Your answer is the same. Note that

$$\log|\cos(\theta/2)-\sin(\theta/2)|-\log|\cos(\theta/2)+\sin(\theta/2)|=\log |\frac{\cos(\theta/2)-\sin(\theta/2)}{\cos(\theta/2)+\sin(\theta/2)}|\\ =\log |\frac{\cos^2(\theta/2)-2\sin(\theta/2)\cos(\theta/2)+\sin^2(\theta/2)}{\cos^2(\theta/2)-\sin^2(\theta/2)}|\\=\log |\frac{1-\sin(\theta)}{\cos(\theta)}|=\log|\sec(\theta)-\tan(\theta)|= \log \frac{|\sec^2(\theta)-\tan^2(\theta)| }{|\sec(\theta)+\tan(\theta)|} \\=-\log| \sec(\theta)+\tan(\theta)|$$

Answer 3

An antiderivative of $$ \sec\theta\tan\theta=\frac{\sin\theta}{\cos^2\theta}= -\frac{-\sin\theta}{\cos^2\theta} $$ is $1/\cos\theta$. Therefore, integrating by parts, $$ \int\theta\frac{\sin\theta}{\cos^2\theta}\,d\theta= \frac{\theta}{\cos\theta}-\int\frac{1}{\cos\theta}\,d\theta $$ The remaining integral can be computed with the substitution $$ \theta=\frac{\pi}{2}-2u $$ so \begin{align} -\int\frac{1}{\cos\theta}\,d\theta= \int\frac{1}{\sin2u}\,2du &= \int\frac{\cos^2u+\sin^2u}{\sin u\cos u}\,du\\[6px] &= \int\left(\frac{\cos u}{\sin u}+\frac{\sin u}{\cos u}\right)du \\[6px] &= \log|\sin u|-\log|\cos u|+C\\[6px] &=\log\left|\tan u\right|+C\\[6px] &=\log\left|\tan\left(\frac{\pi}{4}-\frac{\theta}{2}\right)\right| \end{align} Now $$ \tan\left(\frac{\pi}{4}-\frac{\theta}{2}\right)= \frac{1-\tan(\theta/2)}{1+\tan(\theta/2)}= \frac{\cos(\theta/2)-\sin(\theta/2)}{\cos(\theta/2)+\sin(\theta/2)} $$ Thus the book is almost right: they're forgetting the absolute value.

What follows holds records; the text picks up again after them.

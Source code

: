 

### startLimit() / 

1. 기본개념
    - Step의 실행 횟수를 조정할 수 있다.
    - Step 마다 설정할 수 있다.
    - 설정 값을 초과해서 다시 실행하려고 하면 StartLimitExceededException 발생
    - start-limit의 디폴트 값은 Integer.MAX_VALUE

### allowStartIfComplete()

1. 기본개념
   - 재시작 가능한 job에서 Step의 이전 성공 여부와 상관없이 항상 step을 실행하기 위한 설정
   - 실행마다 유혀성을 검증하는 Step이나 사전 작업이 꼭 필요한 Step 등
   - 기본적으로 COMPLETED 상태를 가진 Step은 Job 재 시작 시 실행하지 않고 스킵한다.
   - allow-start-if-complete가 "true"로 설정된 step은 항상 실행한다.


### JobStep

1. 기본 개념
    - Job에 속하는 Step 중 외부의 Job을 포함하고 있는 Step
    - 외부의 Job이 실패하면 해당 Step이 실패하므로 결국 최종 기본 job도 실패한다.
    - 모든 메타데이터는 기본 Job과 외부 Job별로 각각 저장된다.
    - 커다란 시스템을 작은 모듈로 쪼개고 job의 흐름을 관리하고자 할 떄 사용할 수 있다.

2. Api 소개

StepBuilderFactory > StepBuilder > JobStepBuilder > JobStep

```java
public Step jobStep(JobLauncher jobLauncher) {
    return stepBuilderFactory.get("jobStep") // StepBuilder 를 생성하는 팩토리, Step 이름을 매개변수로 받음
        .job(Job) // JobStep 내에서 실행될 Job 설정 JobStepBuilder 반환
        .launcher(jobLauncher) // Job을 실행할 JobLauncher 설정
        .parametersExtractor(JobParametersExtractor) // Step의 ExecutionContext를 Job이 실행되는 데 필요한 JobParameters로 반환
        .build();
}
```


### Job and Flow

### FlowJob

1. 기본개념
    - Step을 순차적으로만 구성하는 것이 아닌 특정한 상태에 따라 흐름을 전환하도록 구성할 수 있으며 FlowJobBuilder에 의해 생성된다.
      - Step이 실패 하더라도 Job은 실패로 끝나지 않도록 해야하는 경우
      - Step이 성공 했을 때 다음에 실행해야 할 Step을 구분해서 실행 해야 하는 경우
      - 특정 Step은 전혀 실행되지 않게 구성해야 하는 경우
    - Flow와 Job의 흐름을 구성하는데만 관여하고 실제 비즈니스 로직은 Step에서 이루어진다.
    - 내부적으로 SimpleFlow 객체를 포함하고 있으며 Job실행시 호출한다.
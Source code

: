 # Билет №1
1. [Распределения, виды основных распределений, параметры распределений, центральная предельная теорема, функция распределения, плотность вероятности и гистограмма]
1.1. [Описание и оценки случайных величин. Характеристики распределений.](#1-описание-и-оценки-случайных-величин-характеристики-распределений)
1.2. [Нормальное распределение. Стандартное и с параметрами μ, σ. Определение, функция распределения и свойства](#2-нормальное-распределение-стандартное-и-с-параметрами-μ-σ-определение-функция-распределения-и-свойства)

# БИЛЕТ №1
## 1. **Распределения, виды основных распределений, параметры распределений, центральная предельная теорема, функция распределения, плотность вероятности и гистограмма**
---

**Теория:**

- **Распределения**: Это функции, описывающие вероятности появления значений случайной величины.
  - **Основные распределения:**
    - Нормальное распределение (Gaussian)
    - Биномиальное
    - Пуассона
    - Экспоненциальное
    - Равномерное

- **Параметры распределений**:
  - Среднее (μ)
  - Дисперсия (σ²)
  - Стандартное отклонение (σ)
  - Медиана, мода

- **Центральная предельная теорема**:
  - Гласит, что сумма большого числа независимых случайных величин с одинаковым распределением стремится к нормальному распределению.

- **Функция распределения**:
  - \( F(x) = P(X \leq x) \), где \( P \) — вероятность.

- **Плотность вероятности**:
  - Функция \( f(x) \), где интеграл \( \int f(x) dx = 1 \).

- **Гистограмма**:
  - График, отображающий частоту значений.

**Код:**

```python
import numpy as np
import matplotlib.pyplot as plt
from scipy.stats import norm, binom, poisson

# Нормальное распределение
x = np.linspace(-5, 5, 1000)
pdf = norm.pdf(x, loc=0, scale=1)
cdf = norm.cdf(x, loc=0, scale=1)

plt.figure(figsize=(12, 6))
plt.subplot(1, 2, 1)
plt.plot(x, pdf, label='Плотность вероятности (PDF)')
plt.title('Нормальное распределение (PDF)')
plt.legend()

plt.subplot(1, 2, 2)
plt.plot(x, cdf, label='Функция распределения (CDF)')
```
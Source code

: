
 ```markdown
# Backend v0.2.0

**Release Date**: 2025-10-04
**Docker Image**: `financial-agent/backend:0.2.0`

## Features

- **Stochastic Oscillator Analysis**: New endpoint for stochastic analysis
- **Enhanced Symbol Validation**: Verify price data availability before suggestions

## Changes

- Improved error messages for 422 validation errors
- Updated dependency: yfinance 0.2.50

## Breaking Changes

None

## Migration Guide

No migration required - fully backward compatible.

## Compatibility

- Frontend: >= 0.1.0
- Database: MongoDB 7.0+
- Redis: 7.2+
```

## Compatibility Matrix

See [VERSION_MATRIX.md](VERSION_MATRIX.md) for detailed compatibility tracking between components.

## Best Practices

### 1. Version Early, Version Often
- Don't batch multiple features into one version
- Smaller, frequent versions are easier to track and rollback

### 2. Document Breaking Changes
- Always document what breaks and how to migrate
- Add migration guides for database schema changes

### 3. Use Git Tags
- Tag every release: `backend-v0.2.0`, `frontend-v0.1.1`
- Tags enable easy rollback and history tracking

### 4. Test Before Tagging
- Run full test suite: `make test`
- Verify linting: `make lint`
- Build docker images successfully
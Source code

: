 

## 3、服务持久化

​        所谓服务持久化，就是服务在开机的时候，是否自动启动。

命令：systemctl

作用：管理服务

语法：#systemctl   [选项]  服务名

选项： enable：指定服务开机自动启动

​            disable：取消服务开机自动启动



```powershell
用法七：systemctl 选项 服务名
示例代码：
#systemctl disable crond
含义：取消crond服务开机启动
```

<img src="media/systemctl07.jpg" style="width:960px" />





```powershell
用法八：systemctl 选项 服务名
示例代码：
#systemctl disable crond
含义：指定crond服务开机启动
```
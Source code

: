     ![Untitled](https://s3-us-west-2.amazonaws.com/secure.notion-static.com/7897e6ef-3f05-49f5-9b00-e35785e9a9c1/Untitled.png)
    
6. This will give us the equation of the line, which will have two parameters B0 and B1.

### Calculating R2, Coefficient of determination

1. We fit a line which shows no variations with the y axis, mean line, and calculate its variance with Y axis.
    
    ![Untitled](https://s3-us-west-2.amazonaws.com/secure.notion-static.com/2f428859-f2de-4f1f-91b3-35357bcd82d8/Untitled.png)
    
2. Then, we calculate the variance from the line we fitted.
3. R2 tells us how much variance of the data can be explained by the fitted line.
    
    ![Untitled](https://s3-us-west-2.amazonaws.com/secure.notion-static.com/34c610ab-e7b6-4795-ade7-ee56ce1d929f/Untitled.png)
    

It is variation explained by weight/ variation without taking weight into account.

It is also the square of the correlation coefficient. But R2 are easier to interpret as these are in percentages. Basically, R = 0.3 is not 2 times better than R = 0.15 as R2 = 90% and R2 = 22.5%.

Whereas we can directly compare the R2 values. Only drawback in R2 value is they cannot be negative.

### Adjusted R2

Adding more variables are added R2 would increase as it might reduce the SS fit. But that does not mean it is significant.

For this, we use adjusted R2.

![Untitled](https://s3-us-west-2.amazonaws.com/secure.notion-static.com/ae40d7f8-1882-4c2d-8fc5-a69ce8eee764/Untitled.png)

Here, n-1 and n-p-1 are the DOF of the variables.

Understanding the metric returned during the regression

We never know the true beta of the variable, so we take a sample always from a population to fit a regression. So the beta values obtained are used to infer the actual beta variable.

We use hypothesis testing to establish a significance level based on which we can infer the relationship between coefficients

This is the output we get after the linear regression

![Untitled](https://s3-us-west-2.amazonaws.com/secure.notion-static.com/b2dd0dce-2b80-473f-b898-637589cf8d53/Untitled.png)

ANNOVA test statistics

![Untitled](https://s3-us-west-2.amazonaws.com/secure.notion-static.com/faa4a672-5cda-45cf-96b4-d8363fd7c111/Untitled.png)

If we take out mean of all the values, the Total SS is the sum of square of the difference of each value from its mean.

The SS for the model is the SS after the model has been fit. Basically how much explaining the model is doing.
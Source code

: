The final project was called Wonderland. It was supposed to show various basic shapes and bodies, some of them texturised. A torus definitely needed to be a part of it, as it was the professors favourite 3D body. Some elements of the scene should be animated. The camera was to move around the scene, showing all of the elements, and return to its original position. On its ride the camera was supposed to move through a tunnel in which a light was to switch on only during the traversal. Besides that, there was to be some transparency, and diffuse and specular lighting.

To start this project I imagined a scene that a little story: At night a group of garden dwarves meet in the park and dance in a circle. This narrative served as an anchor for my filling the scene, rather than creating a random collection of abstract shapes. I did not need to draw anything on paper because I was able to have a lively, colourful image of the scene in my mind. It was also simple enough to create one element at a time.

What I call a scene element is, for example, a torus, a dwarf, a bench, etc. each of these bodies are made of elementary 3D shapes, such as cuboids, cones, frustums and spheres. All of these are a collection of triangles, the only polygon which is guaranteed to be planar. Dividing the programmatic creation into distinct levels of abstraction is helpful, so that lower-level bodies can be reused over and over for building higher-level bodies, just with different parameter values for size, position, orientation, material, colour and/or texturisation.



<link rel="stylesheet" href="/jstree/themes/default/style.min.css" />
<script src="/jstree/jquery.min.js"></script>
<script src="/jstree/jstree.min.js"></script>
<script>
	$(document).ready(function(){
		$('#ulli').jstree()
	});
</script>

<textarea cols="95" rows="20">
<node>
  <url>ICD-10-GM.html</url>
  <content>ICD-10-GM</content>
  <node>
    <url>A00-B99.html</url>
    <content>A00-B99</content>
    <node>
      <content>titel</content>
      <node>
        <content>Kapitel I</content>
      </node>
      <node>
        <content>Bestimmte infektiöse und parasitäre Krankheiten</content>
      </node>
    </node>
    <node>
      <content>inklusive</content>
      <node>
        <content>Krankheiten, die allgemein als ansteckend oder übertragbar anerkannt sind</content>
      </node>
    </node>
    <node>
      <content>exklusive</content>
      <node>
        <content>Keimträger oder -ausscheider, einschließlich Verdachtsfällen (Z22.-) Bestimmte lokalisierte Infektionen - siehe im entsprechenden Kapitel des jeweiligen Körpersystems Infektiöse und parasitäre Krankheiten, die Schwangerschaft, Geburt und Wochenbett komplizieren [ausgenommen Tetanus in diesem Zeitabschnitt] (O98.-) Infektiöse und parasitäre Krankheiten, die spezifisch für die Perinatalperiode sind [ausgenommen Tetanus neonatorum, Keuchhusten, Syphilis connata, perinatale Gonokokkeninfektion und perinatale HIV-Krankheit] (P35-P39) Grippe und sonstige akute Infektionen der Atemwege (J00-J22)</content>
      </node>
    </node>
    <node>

You are stating that $$ \log|\sec\theta+\tan\theta| $$ is an antiderivative of $\sec\theta$; let's try: $$ \log|\sec\theta+\tan\theta|= \log\left|\frac{1+\sin\theta}{\cos\theta}\right|= \log|1+\sin\theta|-\log|\cos\theta| $$ The derivative is $$ \frac{\cos\theta}{1+\sin\theta}-\frac{-\sin\theta}{\cos\theta}= \frac{\cos^2\theta+\sin\theta+\sin^2\theta}{\cos\theta(1+\sin\theta)}= \frac{1+\sin\theta}{\cos\theta(1+\sin\theta)}=\frac{1}{\cos\theta} $$ So you're right as well. Even “more right” than the book.